The National Museum of African American History and Culture is the only national museum devoted exclusively to the documentation of African American life, history, and culture. It was established by Act of Congress in 2003, but it took decades of efforts to promote and highlight the contributions of African Americans. The Museum opened to the public on September 24, 2016, as the 19th and newest museum of the Smithsonian Institution.

Artifacts and Exhibits

To date, the $540-million museum has collected more than 36,000 artifacts and nearly 100,000 individuals have become members. Some highlights of artifacts include Harriet Tubman’s hymnal; Nat Turner’s bible; a plantation cabin from South Carolina; Guard tower from Angola Prison; Michael Jackson’s fedora; and works by prolific artists such as Charles Alston, Elizabeth Catlett, Romare Bearden, and Henry O. Tanner. In addition, there are historic displays and artifacts depicting the African American’s struggles and triumphs are exhibits that spotlight the significant black presence in the military, sports, arts, music and the entertainment industry.

The Building is a Spectacular Work of Art

The 350,000-square-foot, 10-story building (five above and five below ground) was designed by the architectural team of Freelon Adjaye Bond/Smith Group JJR, and lead designer, Tanzanian-born David Adjaye. Their vision was to envelope the African American’s journey the past, present and future from its exterior to the carefully designed interior exhibit-halls. During the day, the sun strikes the exterior of the building like a flame. The decorative metal frame moderates sunlight into the interior while preserving unrivaled panoramas of the surrounding landscape and monuments. At night, the building glows and is often used as a canvas for digital projection of images of historical African American icons and history makers.

Cultural Dining Experience

A 400-seat cafeteria-style restaurant, Sweet Home Cafe is amazing and has become a destination in its own right. Food and cuisine also tell the story of a people’s culture and history. The museum’s restaurant uses culinary delights to reveal the culture and heritage of African Americans.

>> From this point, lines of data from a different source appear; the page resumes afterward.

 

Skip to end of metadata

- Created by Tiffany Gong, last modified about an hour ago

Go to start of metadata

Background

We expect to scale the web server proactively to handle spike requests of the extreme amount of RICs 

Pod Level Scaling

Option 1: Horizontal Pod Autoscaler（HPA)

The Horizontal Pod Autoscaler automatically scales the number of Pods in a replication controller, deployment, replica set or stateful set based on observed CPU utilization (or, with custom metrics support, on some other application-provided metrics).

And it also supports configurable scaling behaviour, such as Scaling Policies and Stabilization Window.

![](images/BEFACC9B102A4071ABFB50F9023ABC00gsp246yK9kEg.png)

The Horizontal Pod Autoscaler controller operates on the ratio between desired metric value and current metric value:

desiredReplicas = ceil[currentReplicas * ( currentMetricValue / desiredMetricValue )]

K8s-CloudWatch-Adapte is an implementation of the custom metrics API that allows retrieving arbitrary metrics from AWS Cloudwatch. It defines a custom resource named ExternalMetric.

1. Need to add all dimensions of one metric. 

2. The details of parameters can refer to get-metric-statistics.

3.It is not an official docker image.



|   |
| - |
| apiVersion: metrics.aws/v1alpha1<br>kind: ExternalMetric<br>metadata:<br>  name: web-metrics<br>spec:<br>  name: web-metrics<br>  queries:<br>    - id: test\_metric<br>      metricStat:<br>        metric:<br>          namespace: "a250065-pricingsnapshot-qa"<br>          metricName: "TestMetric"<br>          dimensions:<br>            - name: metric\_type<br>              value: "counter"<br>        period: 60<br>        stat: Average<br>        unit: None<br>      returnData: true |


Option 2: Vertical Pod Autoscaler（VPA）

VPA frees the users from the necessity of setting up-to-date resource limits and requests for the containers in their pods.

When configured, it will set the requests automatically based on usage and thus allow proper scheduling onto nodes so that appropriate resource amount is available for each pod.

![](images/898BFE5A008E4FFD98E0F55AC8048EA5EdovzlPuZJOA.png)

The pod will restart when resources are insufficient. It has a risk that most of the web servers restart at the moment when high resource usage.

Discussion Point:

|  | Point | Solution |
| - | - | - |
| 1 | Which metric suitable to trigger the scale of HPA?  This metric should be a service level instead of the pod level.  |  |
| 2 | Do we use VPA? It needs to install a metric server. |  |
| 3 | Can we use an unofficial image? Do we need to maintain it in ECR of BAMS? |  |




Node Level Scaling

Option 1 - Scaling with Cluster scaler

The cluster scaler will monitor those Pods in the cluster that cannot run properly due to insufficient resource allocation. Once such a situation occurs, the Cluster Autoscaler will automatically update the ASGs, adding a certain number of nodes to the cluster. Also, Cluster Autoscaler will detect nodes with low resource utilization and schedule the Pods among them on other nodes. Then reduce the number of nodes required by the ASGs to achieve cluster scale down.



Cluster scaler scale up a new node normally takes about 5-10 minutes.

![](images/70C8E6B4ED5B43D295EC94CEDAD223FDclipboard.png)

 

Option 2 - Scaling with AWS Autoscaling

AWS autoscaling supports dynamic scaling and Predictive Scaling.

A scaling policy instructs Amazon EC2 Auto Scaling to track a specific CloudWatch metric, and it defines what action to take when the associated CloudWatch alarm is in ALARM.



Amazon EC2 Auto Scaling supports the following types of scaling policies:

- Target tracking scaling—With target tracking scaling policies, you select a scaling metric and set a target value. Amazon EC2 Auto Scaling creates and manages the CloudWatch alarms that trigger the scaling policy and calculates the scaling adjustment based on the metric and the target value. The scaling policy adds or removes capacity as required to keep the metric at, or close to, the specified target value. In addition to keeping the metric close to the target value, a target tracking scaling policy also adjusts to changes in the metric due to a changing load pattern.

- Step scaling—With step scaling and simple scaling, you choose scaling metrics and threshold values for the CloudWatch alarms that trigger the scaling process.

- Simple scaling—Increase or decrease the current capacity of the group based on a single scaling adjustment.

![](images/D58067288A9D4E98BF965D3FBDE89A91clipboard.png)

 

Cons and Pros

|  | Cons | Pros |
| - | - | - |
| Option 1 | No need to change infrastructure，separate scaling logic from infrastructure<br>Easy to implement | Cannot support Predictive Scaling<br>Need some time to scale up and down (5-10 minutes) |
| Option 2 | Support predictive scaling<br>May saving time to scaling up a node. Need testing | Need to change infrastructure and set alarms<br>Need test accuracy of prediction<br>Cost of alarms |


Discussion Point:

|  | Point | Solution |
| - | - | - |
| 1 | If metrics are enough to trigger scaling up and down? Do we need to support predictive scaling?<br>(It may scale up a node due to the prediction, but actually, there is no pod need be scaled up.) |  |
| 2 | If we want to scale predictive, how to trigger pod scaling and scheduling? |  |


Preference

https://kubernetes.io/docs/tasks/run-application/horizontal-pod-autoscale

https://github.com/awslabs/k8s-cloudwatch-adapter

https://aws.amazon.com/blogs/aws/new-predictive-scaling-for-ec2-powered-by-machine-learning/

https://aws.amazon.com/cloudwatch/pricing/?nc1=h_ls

Meals served by the café celebrates the diversity in African American cuisine and cooking. Dishes are represented from four regions: the Creole Coast, the North States, Southern States and the Western Range. The National Museum of African American History and Culture is a place where all Americans can witness and learn about the richness and diversity of American history. It is a very popular attraction so be sure to plan your visit to the museum and order time-entry passes ahead of your visit.